What sounds to have happened in your case is that the mat has suffered an internal short, which caused a hotspot. This created a small chain reaction which caused the plastic to ignite which then heated the mat further. As mats get hotter they tend to draw less current, and become self regulating but only to a degree, once a fault has started the situation usually worsens quickly. The fuse for the mat probably blew long before the temperature in the vivarium reached a high level, but by this time the mat was already uncontrollable.

WHat mats should be fitted with, IMHO, is a thermal fusing system, something like this *| Electrical Installation | Fuses and Circuit Breakers | PCB Wire Ended Thermal Fuses | PCB Wire Ended 
*
It's a cheap part which can save a lot of trouble, because if the temperature reaches 73 degrees C in this case, the electrical control circuit is disconnected from the mat. Different temperatures are readily available too*.
*
In almost all domestic and industrial heating system that I've encountered, there is always two levels of heat control. One is the main thermostat control and the other is the safety control, provided by often inexpensive but reliable parts, to protect against unforseen problems. The use of a mat and one probe always makes me feel cautious, having seen lots of examples of failed heating systems which had no form of secondary safety switching*.

*This problem sounds to be limited to only one manufacturer, but the principle of failure applies to all unregulated heating elements. 

Perhaps there is a need for an inexpenisve device which slips above heat mats and provides the sort of protection that is required.


----------



## Heim (Aug 3, 2008)

Interesting post fixitsan, so how would one add these fuses successfully to exisiting heat mat systems? Or what extra precautions have you taken with your heat mats?


----------



## fixitsan (Apr 15, 2008)

Heim said:


> Interesting post fixitsan, so how would one add these fuses successfully to exisiting heat mat systems? Or what extra precautions have you taken with your heat mats?


Fuses like these only need to be wired in series with the mains supply, juyst like an ordinary current limit fuse.

One thing I would like to know is wehat is the rating of the heat mats which are failing (in Watts) and what rating of fuse is fitted to the plug. Standard sized plug held fuses (6.3mm x 25mm) are readily available down to 1Amp rating, and even 1 Amp woudl be too much for most heat mats because a 1A fuse allows about 250W of poower to flow before it trips. 

If a heat mat rated for below 200W then a maximum of a 1A fuse should be fitted. I suspect that just prior to burning the heat mats which failed drew significantly more than the usual amount of power required, and a low rating fuse may have stopped this sort of thing from happening in the simplest way possible, by cutting the power off.

As for our setup, we don't have a heat mat installed into our chameleon's vivarium.
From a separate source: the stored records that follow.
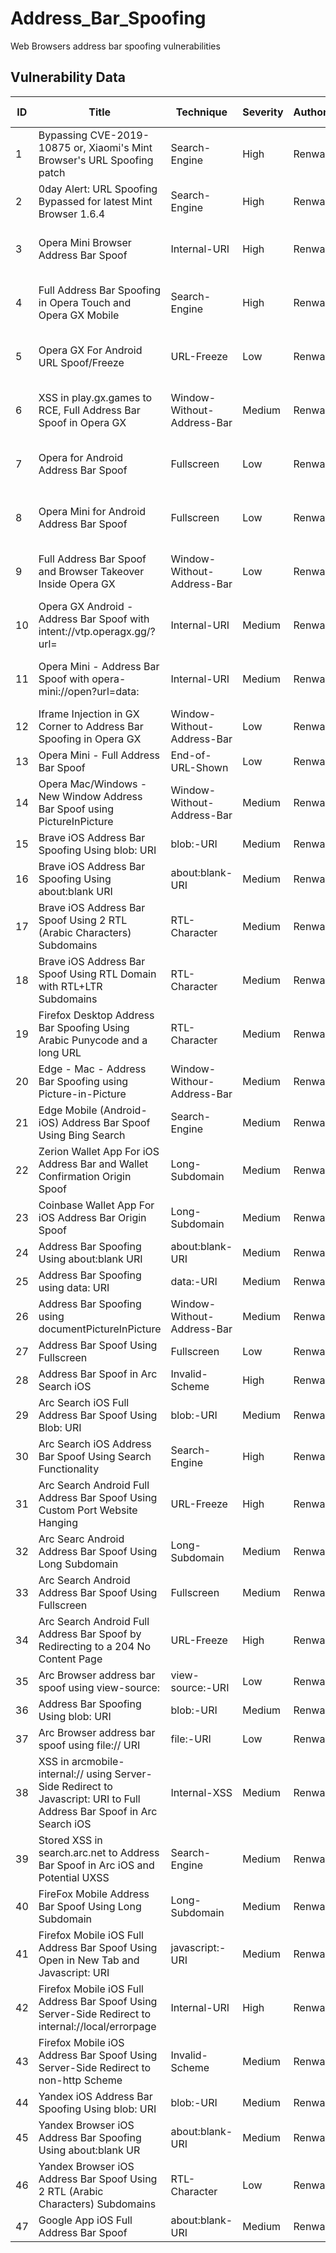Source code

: # Address_Bar_Spoofing
Web Browsers address bar spoofing vulnerabilities

## Vulnerability Data

| ID | Title | Technique | Severity | Author | Discovery Date | Browser | Affected Version | Bounty | CVE | Reference |
|---|---|---|---|---|---|---|---|---|---|---|
| 1 | Bypassing CVE-2019-10875 or, Xiaomi's Mint Browser's URL Spoofing patch | Search-Engine | High | Renwa | 2019-04-07 | Xiaomi Mint | 1.6.3 | 0 | 0 | https://www.andmp.com/2019/04/bypassing-cve-2019-10875-or-xiaomis.html |
| 2 | 0day Alert: URL Spoofing Bypassed for latest Mint Browser 1.6.4 | Search-Engine | High | Renwa | 2019-04-08 | Xiaomi Mint | 1.6.4 | 0 | 0 | https://www.andmp.com/2019/04/0day-alert-url-spoofing-bypass-for.html |
| 3 | Opera Mini Browser Address Bar Spoof | Internal-URI | High | Renwa | 2022-09-29 | Opera Mini | 65.2.2254.63594 | 3000 | 0 | https://medium.com/@renwa/you-are-not-where-you-think-you-are-opera-browsers-address-bar-spoofing-vulnerabilities-aa36ad8321d8 |
| 4 | Full Address Bar Spoofing in Opera Touch and Opera GX Mobile | Search-Engine | High | Renwa | 2022-10-06 | Opera GX Mobile | 1.8.7 | 2500 | 0 | https://medium.com/@renwa/you-are-not-where-you-think-you-are-opera-browsers-address-bar-spoofing-vulnerabilities-aa36ad8321d8 |
| 5 | Opera GX For Android URL Spoof/Freeze | URL-Freeze | Low | Renwa | 2022-10-27 | Opera GX Mobile | 1.8.7 | 500 | 0 | https://medium.com/@renwa/you-are-not-where-you-think-you-are-opera-browsers-address-bar-spoofing-vulnerabilities-aa36ad8321d8 |
| 6 | XSS in play.gx.games to RCE, Full Address Bar Spoof in Opera GX | Window-Without-Address-Bar | Medium | Renwa | 2023-01-10 | Opera GX | 93.0.4585.78 | 1000 | 0 | https://medium.com/@renwa/you-are-not-where-you-think-you-are-opera-browsers-address-bar-spoofing-vulnerabilities-aa36ad8321d8 |
| 7 | Opera for Android Address Bar Spoof | Fullscreen | Low | Renwa | 2023-02-06 | Opera Android | 0 | 100 | 0 | https://medium.com/@renwa/you-are-not-where-you-think-you-are-opera-browsers-address-bar-spoofing-vulnerabilities-aa36ad8321d8 |
| 8 | Opera Mini for Android Address Bar Spoof | Fullscreen | Low | Renwa | 2023-02-06 | Opera Mini | 0 | 100 | 0 | https://medium.com/@renwa/you-are-not-where-you-think-you-are-opera-browsers-address-bar-spoofing-vulnerabilities-aa36ad8321d8 |
| 9 | Full Address Bar Spoof and Browser Takeover Inside Opera GX | Window-Without-Address-Bar | Low | Renwa | 2023-02-27 | Opera GX | 0 | 2000 | 0 | https://medium.com/@renwa/you-are-not-where-you-think-you-are-opera-browsers-address-bar-spoofing-vulnerabilities-aa36ad8321d8 |
| 10 | Opera GX Android - Address Bar Spoof with intent://vtp.operagx.gg/?url= | Internal-URI | Medium | Renwa | 2023-03-22 | Opera GX Android | 0 | 2000 | 0 | https://medium.com/@renwa/you-are-not-where-you-think-you-are-opera-browsers-address-bar-spoofing-vulnerabilities-aa36ad8321d8 |
| 11 | Opera Mini - Address Bar Spoof with opera-mini://open?url=data: | Internal-URI | Medium | Renwa | 2023-03-22 | Opera Mini | 0 | 2000 | 0 | https://medium.com/@renwa/you-are-not-where-you-think-you-are-opera-browsers-address-bar-spoofing-vulnerabilities-aa36ad8321d8 |
| 12 | Iframe Injection in GX Corner to Address Bar Spoofing in Opera GX | Window-Without-Address-Bar | Low | Renwa | 2024-02-19 | Opera GX | 0 | 250 | 0 | Author |
| 13 | Opera Mini - Full Address Bar Spoof | End-of-URL-Shown | Low | Renwa | 2024-03-27 | Opera Mini | 79.0.2254.70805 | 500 | 0 | Author |
| 14 | Opera Mac/Windows - New Window Address Bar Spoof using PictureInPicture | Window-Without-Address-Bar | Medium | Renwa | 2024-04-02 | Opera  | 0 | 3000 | 0 | Author |
| 15 | Brave iOS Address Bar Spoofing Using blob: URI | blob:-URI | Medium | Renwa | 2024-10-17 | Brave | 1.72.0 | 250 | 0 | Author |
| 16 | Brave iOS Address Bar Spoofing Using about:blank URI | about:blank-URI | Medium | Renwa | 2024-10-19 | Brave | 1.73.0 | 250 | 0 | Author |
| 17 | Brave iOS Address Bar Spoof Using 2 RTL (Arabic Characters) Subdomains | RTL-Character | Medium | Renwa | 2024-10-18 | Brave | 1.69.2 | 250 | 0 | Author |
| 18 | Brave iOS Address Bar Spoof Using RTL Domain with RTL+LTR Subdomains | RTL-Character | Medium | Renwa | 2024-11-2 | Brave | 1.70.1 | 250 | 0 | Author |
| 19 | Firefox Desktop Address Bar Spoofing Using Arabic Punycode and a long URL | RTL-Character | Medium | Renwa | 2024-10-18 | Firefox | 128.4.0 | 2000 | CVE-2024-11695 | Author |
| 20 | Edge - Mac - Address Bar Spoofing using Picture-in-Picture | Window-Withour-Address-Bar | Medium | Renwa | 2024-03-27 | Edge Mac | 0 | 1000 | CVE-2024-38093 | Author |
| 21 | Edge Mobile (Android-iOS) Address Bar Spoof Using Bing Search | Search-Engine | Medium | Renwa | 2024-04-13 | Edge Mobile | 0 | 1000 | CVE-2024-38083 | Author |
| 22 | Zerion Wallet App For iOS Address Bar and Wallet Confirmation Origin Spoof | Long-Subdomain | Medium | Renwa | 2024-11-04 | Zerion Wallet | 2.13.0 | 0 | 0 | Author |
| 23 | Coinbase Wallet App For iOS Address Bar Origin Spoof | Long-Subdomain | Medium | Renwa | 2024-12-11 | Coinbase Wallet | 29.22 | 0 | 0 | Author |
| 24 | Address Bar Spoofing Using about:blank URI | about:blank-URI | Medium | Renwa | 2024-10-11 | Arc Mac | 1.74.0 | 0 | 0 | Author |
| 25 | Address Bar Spoofing using data: URI | data:-URI | Medium | Renwa | 2024-10-15 | Arc Mac | 1.73.0 | 1000 | 0 | Author |
| 26 | Address Bar Spoofing using documentPictureInPicture | Window-Without-Address-Bar | Medium | Renwa | 2024-10-08 | Arc Mac | 1.74.0 | 100 | 0 | Author |
| 27 | Address Bar Spoof Using Fullscreen | Fullscreen | Low | Renwa | 2024-10-09 | Arc Mac | 1.73.0 | 500 | 0 | Author |
| 28 | Address Bar Spoof in Arc Search iOS | Invalid-Scheme | High | Renwa | 2024-10-13 | Arc iOS | 1.38.0 | 5000 | 0 | Author |
| 29 | Arc Search iOS Full Address Bar Spoof Using Blob: URI  | blob:-URI | Medium | Renwa | 2024-10-15 | Arc iOS | 1.38.0 | 500 | 0 | Author |
| 30 | Arc Search iOS Address Bar Spoof Using Search Functionality | Search-Engine | High | Renwa | 2024-11-14 | Arc iOS | 1.38.0 | 5000 | 0 | Author |
| 31 | Arc Search Android Full Address Bar Spoof Using Custom Port Website Hanging | URL-Freeze | High | Renwa | 2024-11-15 | Arc Android | 0 | 0 | 0 | Author |
| 32 | Arc Searc Android Address Bar Spoof Using Long Subdomain | Long-Subdomain | Medium | Renwa | 2024-11-15 | Arc Android |  | 0 | 0 | Author |
| 33 | Arc Search Android Address Bar Spoof Using Fullscreen | Fullscreen | Medium | Renwa | 2024-11-15 | Arc Android | 0 | 500 | 0 | Author |
| 34 | Arc Search Android Full Address Bar Spoof by Redirecting to a 204 No Content Page | URL-Freeze | High | Renwa | 2024-11-16 | Arc Android | 0 | 5000 | 0 | Author |
| 35 | Arc Browser address bar spoof using view-source: | view-source:-URI | Low | Renwa | 2024-11-16 | Arc Mac | 1.74.0 | 100 | 0 | Author |
| 36 | Address Bar Spoofing Using blob: URI | blob:-URI | Medium | Renwa | 2024-10-11 | Arc Mac | 1.74.0 | 0 | 0 | Author |
| 37 | Arc Browser address bar spoof using file:// URI | file:-URI | Low | Renwa | 2024-11-21 | Arc Mac | 1.74.0 | 100 | 0 | Author |
| 38 | XSS in arcmobile-internal:// using Server-Side Redirect to Javascript: URI to Full Address Bar Spoof in Arc Search iOS | Internal-XSS | Medium | Renwa | 2024-11-22 | Arc iOS | 1.38.0 | 500 | 0 | Author |
| 39 | Stored XSS in search.arc.net to Address Bar Spoof in Arc iOS and Potential UXSS | Search-Engine | Medium | Renwa | 2024-11-16 | Arc iOS | 1.38.0 | 500 | 0 | Author |
| 40 | FireFox Mobile Address Bar Spoof Using Long Subdomain | Long-Subdomain | Medium | Renwa | 2024-10-18 | Firefox Mobile | 0 | 0 | 0 | Author |
| 41 | Firefox Mobile iOS Full Address Bar Spoof Using Open in New Tab and Javascript: URI | javascript:-URI | Medium | Renwa | 2024-11-25 | Firefox iOS | v133 | 2500 | CVE-2025-23108 | Author |
| 42 | Firefox Mobile iOS Full Address Bar Spoof Using Server-Side Redirect to internal://local/errorpage | Internal-URI | High | Renwa | 2024-11-24 | Firefox iOS | v135 | 3000 | CVE-2025-27426 | Author |
| 43 | Firefox Mobile iOS Address Bar Spoof Using Server-Side Redirect to non-http Scheme | Invalid-Scheme | Medium | Renwa | 2025-02-02 | Firefox iOS | 135 | 2000 | CVE-2025-27424 | Author |
| 44 | Yandex iOS Address Bar Spoofing Using blob: URI | blob:-URI | Medium | Renwa | 2024-10-23 | Yandex iOS | 0 | 560 | 0 | Author |
| 45 | Yandex Browser iOS Address Bar Spoofing Using about:blank UR | about:blank-URI | Medium | Renwa | 2024-10-23 | Yandex iOS | 0 | 0 | 0 | Author |
| 46 | Yandex Browser iOS Address Bar Spoof Using 2 RTL (Arabic Characters) Subdomains | RTL-Character | Low | Renwa | 2024-10-23 | Yandex iOS | 0 | 0 | 0 | Author |
| 47 | Google App iOS Full Address Bar Spoof | about:blank-URI | Medium | Renwa | 2024-11-02 | Google iOS | 357.0 | 500 | 0 | A |
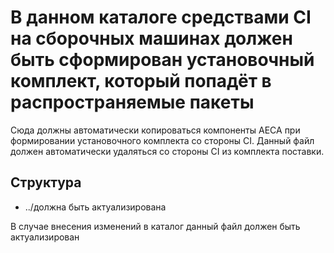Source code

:# В данном каталоге средствами CI на сборочных машинах должен быть сформирован установочный комплект, который попадёт в распространяемые пакеты
Сюда должны автоматически копироваться компоненты AECA при формировании установочного комплекта со стороны CI.
Данный файл должен автоматически удаляться со стороны CI из комплекта поставки.

## Структура
- ../должна быть актуализирована
	
В случае внесения изменений в каталог данный файл должен быть актуализирован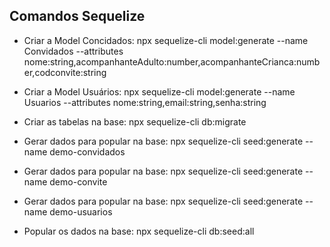 ## Comandos Sequelize

- Criar a Model Concidados:  npx sequelize-cli model:generate --name Convidados --attributes nome:string,acompanhanteAdulto:number,acompanhanteCrianca:number,codconvite:string 

- Criar a Model Usuários: npx sequelize-cli model:generate --name Usuarios --attributes nome:string,email:string,senha:string

- Criar as tabelas na base: npx sequelize-cli db:migrate

- Gerar dados para popular na base:  npx sequelize-cli seed:generate --name demo-convidados

- Gerar dados para popular na base:  npx sequelize-cli seed:generate --name demo-convite

- Gerar dados para popular na base:  npx sequelize-cli seed:generate --name demo-usuarios

- Popular os dados na base: npx sequelize-cli db:seed:all
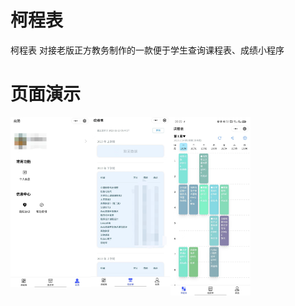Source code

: # 柯程表
柯程表 对接老版正方教务制作的一款便于学生查询课程表、成绩小程序

# 页面演示
<img src="images/个人主页.jpg" width="128" align="left"/>
<img src="images/成绩查询.jpg" width="128" align="left"/>
<img src="images/课程查询.jpg" width="128" align="left"/>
We got the setup instaled this year when the air temperature was a bit wamrer than it is now and just a single 20W 12V spotlight is enoguht o give 32C at the top and 25C at the bottom. But I think noight temps might drop below the acceptable range for this soecies soon so I am trying to choose which heat mat to use.

I have two to choose from, an 18W common mains powered type, and a low voltage 18W 24V type. With the low voltage type I can limit the maximum safe heat by attaching it to a power supply wich can only provide a maxiumum of 18W of power to it, so if there is an internal short the power supply protection will stop any thermal runaway. The low voltage mat also has one of these thermal fuses attached in the centre of the mat, rated for 68Ceksius

If I choose the mains type, I'll most likely fit two, or four of similar thermal fuses in a square configuration, rated for 45degrees Celsius , either just above or just below the mat, held on by some adhesive aluminium tape, all sealed over with some Silcoset 158 (completely inert once set) to prevent contact. Connecting wires to the fuses will be covered with thick wall heat shrink tubing.

It may seem a lot of fuss, but then the mat is safe enough to put inside the vivarium, and not outside where it is probably at least twice as costly to run (rough estimate based on thermal conductivity of plastic or wooden bases)

Alternatively, because I only need a night time backup control, I could use a standard thermostat system from any of the major suppliers and fit the probe directly on top of the mat, and set it for whatever temperature is required to provide a night air temperature of, say 20 celsius. During the day the lamp would then provide all the heat, but at night when the lamp switched off the background heat would be safely controlled by the thermostat/mat combination. If the mat decides to overheat the probe would detect it quickly.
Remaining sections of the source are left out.